(SOURCE MATERIAL Opens)

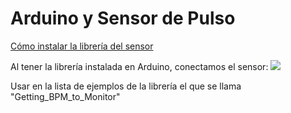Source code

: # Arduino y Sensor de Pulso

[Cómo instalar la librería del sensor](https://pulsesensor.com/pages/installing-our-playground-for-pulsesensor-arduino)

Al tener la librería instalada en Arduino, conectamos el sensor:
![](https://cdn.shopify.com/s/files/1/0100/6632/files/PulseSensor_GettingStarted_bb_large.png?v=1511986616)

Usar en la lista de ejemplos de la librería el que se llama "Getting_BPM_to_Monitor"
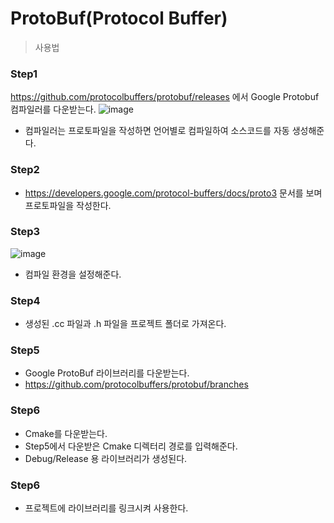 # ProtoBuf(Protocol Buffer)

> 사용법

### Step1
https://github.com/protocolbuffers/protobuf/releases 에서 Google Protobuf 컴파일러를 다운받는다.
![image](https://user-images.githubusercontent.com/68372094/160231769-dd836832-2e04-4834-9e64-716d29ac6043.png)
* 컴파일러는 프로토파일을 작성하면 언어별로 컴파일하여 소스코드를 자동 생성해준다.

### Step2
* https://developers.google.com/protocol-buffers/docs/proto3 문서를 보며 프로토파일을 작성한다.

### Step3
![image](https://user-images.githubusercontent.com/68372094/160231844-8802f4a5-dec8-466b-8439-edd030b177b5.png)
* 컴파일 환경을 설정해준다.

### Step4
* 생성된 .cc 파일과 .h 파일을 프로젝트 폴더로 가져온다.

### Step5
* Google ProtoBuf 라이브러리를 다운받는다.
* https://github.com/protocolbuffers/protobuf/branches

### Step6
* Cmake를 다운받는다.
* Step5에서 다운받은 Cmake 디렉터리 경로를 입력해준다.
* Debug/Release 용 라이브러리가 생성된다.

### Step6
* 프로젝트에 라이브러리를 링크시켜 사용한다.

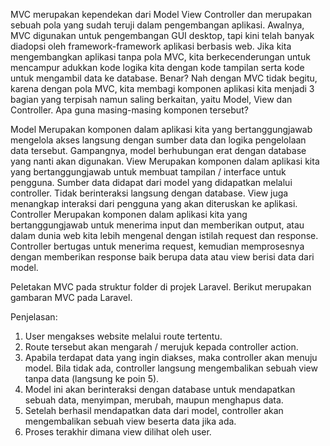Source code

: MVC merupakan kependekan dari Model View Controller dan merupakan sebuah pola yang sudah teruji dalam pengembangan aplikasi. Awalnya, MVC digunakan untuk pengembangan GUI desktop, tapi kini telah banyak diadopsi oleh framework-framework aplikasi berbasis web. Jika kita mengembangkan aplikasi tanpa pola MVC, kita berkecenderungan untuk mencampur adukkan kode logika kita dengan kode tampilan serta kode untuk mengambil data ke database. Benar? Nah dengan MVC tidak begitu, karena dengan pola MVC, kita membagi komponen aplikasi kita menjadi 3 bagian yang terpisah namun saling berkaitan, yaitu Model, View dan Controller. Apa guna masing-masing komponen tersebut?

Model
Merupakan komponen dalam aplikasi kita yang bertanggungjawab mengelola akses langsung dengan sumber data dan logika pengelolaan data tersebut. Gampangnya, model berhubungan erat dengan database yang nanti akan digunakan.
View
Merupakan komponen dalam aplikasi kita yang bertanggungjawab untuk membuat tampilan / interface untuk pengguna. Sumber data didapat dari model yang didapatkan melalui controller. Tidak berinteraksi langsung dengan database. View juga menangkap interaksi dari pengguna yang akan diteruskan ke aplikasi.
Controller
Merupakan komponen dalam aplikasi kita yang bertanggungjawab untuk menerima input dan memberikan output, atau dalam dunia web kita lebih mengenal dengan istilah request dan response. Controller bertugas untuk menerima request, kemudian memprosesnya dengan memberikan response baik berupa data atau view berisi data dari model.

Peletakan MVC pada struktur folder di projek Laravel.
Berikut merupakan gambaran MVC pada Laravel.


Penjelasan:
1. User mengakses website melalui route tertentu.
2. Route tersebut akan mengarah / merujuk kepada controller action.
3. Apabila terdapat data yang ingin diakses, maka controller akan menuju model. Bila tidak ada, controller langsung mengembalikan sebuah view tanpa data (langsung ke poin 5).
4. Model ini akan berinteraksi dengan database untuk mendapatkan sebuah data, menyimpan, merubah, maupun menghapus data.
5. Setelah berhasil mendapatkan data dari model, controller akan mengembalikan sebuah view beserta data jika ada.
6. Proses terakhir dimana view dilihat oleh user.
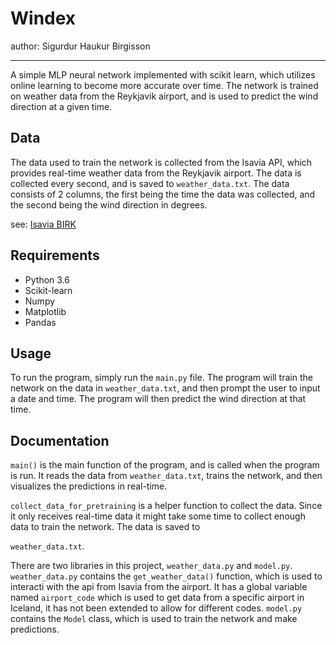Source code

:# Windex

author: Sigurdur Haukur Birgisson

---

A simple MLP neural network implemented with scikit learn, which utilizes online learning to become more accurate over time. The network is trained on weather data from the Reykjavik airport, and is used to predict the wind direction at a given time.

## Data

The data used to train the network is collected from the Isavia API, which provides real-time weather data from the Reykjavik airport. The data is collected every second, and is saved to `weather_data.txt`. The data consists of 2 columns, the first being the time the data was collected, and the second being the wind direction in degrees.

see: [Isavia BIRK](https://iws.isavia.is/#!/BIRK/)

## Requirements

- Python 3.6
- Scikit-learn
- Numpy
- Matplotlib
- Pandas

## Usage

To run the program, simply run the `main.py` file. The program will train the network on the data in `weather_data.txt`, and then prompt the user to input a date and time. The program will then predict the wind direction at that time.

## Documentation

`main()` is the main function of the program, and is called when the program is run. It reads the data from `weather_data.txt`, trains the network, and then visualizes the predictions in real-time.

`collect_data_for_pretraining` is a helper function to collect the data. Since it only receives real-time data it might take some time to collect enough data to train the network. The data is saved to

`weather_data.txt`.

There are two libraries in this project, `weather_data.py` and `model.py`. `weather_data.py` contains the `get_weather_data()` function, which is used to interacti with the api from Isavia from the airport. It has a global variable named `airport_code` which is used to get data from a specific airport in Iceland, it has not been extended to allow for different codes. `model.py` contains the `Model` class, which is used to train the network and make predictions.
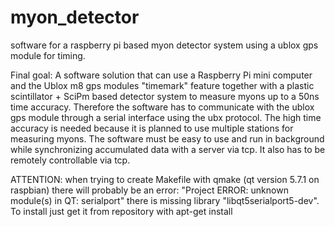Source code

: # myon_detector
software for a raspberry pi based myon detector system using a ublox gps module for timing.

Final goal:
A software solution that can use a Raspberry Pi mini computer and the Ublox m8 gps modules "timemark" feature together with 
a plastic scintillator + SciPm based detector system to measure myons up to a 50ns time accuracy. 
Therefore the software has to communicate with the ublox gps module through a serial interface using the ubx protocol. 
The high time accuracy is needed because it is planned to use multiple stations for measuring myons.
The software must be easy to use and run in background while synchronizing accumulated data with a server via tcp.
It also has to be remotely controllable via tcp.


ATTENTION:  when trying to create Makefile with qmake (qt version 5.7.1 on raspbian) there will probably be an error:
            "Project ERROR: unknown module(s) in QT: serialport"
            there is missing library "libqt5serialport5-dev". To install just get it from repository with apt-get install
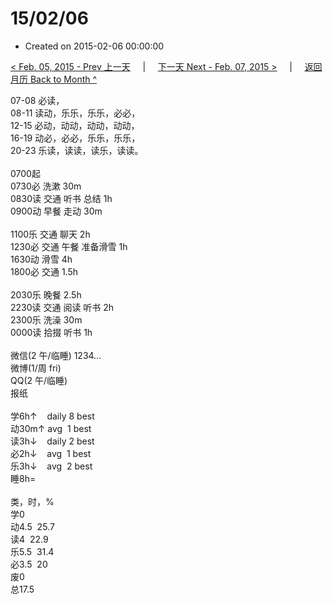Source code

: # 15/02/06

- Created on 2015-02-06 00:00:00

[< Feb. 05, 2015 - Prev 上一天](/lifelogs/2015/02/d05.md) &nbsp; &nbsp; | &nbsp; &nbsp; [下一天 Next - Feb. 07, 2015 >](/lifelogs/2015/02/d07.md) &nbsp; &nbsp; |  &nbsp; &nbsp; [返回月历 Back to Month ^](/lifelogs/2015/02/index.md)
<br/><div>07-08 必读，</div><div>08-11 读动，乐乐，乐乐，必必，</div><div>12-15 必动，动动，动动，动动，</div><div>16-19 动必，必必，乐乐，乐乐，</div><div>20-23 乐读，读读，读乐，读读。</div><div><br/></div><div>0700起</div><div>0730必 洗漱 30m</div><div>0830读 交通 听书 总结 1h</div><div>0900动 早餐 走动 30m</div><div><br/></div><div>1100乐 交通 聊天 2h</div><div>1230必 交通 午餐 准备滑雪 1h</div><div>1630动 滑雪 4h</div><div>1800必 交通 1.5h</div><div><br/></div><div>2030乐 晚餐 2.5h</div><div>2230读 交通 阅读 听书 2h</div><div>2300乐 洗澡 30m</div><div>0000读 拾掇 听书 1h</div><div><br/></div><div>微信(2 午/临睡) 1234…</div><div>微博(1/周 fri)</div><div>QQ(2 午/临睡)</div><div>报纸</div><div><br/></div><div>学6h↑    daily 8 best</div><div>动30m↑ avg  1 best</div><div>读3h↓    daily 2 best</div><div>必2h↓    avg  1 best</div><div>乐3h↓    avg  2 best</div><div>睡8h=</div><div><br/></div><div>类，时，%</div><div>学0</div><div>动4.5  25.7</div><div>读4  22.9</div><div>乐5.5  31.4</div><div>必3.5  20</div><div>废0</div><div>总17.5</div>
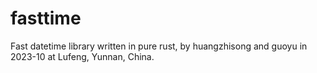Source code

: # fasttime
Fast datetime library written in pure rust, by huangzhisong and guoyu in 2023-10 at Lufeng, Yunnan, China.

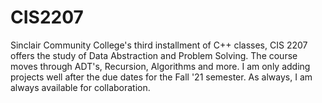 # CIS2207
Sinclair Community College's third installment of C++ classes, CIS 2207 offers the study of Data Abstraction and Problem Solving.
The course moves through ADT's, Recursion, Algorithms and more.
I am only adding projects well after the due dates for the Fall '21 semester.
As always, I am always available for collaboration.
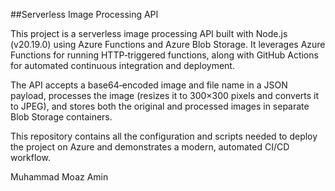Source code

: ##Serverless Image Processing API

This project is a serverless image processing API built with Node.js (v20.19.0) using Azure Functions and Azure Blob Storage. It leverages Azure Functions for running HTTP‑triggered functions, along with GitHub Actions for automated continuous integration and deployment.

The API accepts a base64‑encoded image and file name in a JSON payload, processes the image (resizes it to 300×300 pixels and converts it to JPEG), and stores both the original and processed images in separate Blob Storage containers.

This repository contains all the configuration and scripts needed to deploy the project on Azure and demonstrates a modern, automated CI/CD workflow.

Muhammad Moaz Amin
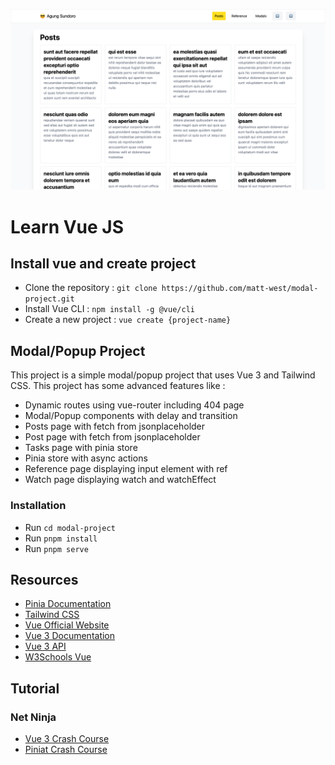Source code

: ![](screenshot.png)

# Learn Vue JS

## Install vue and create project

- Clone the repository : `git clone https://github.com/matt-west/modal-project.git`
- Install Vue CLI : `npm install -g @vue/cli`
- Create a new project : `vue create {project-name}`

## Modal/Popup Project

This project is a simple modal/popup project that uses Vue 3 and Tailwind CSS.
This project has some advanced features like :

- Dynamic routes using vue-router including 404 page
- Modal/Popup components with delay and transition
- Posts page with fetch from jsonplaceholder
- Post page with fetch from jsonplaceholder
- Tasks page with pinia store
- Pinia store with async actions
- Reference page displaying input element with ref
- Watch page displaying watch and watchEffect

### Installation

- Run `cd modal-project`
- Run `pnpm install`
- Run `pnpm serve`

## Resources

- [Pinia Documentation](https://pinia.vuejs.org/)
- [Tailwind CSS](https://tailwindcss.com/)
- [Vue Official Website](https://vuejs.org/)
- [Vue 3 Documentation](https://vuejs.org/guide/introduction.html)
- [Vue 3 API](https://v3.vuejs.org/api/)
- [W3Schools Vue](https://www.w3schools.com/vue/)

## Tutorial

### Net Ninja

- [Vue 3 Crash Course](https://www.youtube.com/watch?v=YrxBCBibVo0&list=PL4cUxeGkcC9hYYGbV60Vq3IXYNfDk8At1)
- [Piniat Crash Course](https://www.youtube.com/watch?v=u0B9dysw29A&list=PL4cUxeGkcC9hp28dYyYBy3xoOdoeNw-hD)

(SOURCE MATERIAL Closes)

> _INSTRUCTIONS TO FOLLOW_: Restate word for word every line from the one with "The course moves" up to and including the one with "This project is a serverless" in the records above, minus the pictures.

> _REPLY TO THE EXERCISE_:
The course moves through ADT's, Recursion, Algorithms and more.
I am only adding projects well after the due dates for the Fall '21 semester.
As always, I am always available for collaboration.
Source code

: ##Serverless Image Processing API

This project is a serverless image processing API built with Node.js (v20.19.0) using Azure Functions and Azure Blob Storage. It leverages Azure Functions for running HTTP‑triggered functions, along with GitHub Actions for automated continuous integration and deployment.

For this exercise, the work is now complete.